Although many of the FTC's nonbinding recommended changes to the patent system are significant, particularly in respect to patent notice and infringement remedies, it remains to be seen which (if any) of the proposed reforms Congress, the PTO, and the courts will actually implement. Nevertheless, the FTC's voice is influential, and the report provides a thoughtful commentary on how to better harmonize the tension between certain of the rules and practices of the current patent system and the goals of national competition policy.

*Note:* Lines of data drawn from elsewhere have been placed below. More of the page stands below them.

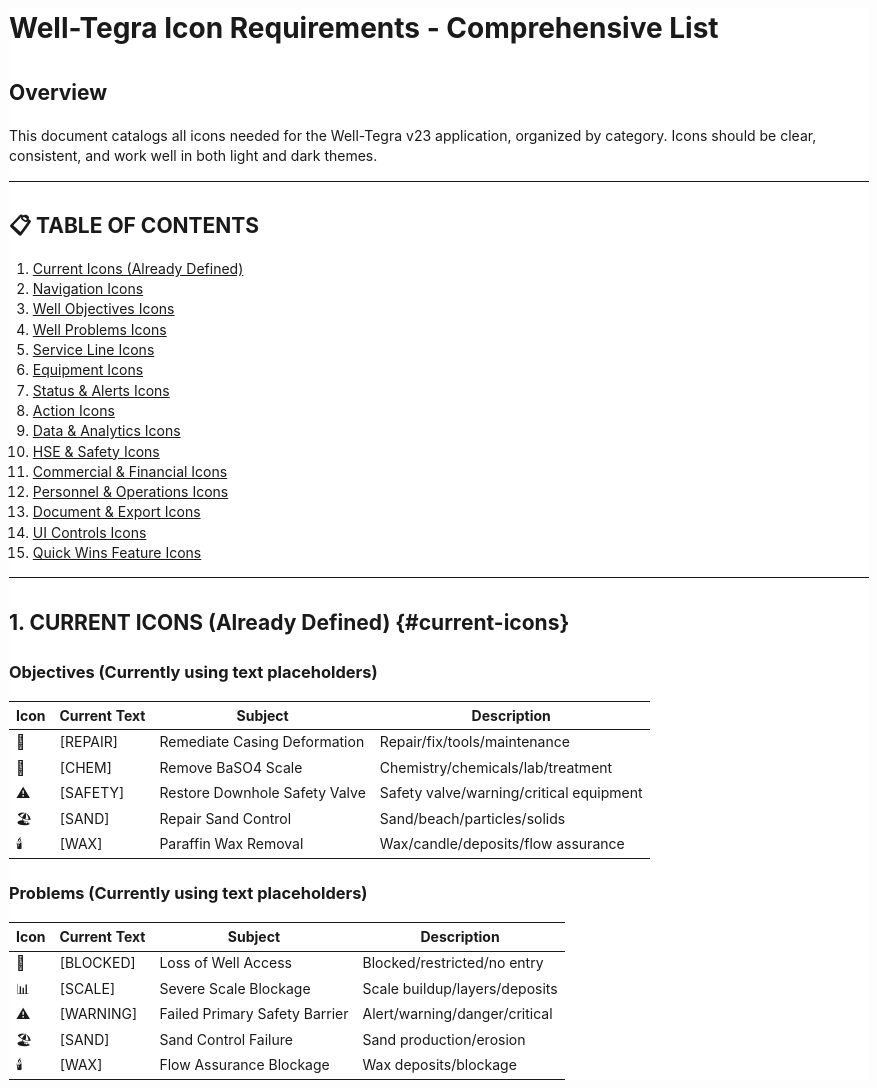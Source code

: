 # Well-Tegra Icon Requirements - Comprehensive List

## Overview
This document catalogs all icons needed for the Well-Tegra v23 application, organized by category. Icons should be clear, consistent, and work well in both light and dark themes.

---

## 📋 TABLE OF CONTENTS
1. [Current Icons (Already Defined)](#current-icons)
2. [Navigation Icons](#navigation-icons)
3. [Well Objectives Icons](#well-objectives-icons)
4. [Well Problems Icons](#well-problems-icons)
5. [Service Line Icons](#service-line-icons)
6. [Equipment Icons](#equipment-icons)
7. [Status & Alerts Icons](#status-alerts-icons)
8. [Action Icons](#action-icons)
9. [Data & Analytics Icons](#data-analytics-icons)
10. [HSE & Safety Icons](#hse-safety-icons)
11. [Commercial & Financial Icons](#commercial-financial-icons)
12. [Personnel & Operations Icons](#personnel-operations-icons)
13. [Document & Export Icons](#document-export-icons)
14. [UI Controls Icons](#ui-controls-icons)
15. [Quick Wins Feature Icons](#quick-wins-icons)

---

## 1. CURRENT ICONS (Already Defined) {#current-icons}

### Objectives (Currently using text placeholders)
| Icon | Current Text | Subject | Description |
|------|-------------|---------|-------------|
| 🔧 | [REPAIR] | Remediate Casing Deformation | Repair/fix/tools/maintenance |
| 🧪 | [CHEM] | Remove BaSO4 Scale | Chemistry/chemicals/lab/treatment |
| ⚠️ | [SAFETY] | Restore Downhole Safety Valve | Safety valve/warning/critical equipment |
| 🏖️ | [SAND] | Repair Sand Control | Sand/beach/particles/solids |
| 🕯️ | [WAX] | Paraffin Wax Removal | Wax/candle/deposits/flow assurance |

### Problems (Currently using text placeholders)
| Icon | Current Text | Subject | Description |
|------|-------------|---------|-------------|
| 🚫 | [BLOCKED] | Loss of Well Access | Blocked/restricted/no entry |
| 📊 | [SCALE] | Severe Scale Blockage | Scale buildup/layers/deposits |
| ⚠️ | [WARNING] | Failed Primary Safety Barrier | Alert/warning/danger/critical |
| 🏖️ | [SAND] | Sand Control Failure | Sand production/erosion |
| 🕯️ | [WAX] | Flow Assurance Blockage | Wax deposits/blockage |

 If you have any questions or would like more information on the issues discussed in this LawFlash, please contact any of the following Morgan Lewis attorneys:

David W. Clough
Mark P. Edwards
David R. Brenneman
J. Clayton Everett, Jr.
Scott A. Stempel


[1]. The Report recommended that the PTO and courts adopt the holding of Ex parte Miyazak, 89 U.S.P.Q.2d 1207, 2008 WL 5105055, at *5-6 (B.P.A.I. Nov. 19, 2008) in which the PTO Board of Patent Appeals and Interferences held that if a claim is susceptible to two or more plausible claim constructions, it is too indefinite to be patented.

[2]. In eBay vs. MercExchange, LLC, 547 U.S. 388, 391 (2006), the Supreme Court said that a patentee must address the four factors traditionally articulated as the standard for obtaining equitable relief when trying to obtain an injunction based on an infringement: (i) the patentee would suffer irreparable harm absent an injunction, (ii) money damages would provide inadequate relief, (iii) equitable relief is warranted considering the balance of the hardships as between the parties, and (iv) the public interest would not be disserved by a permanent injunction.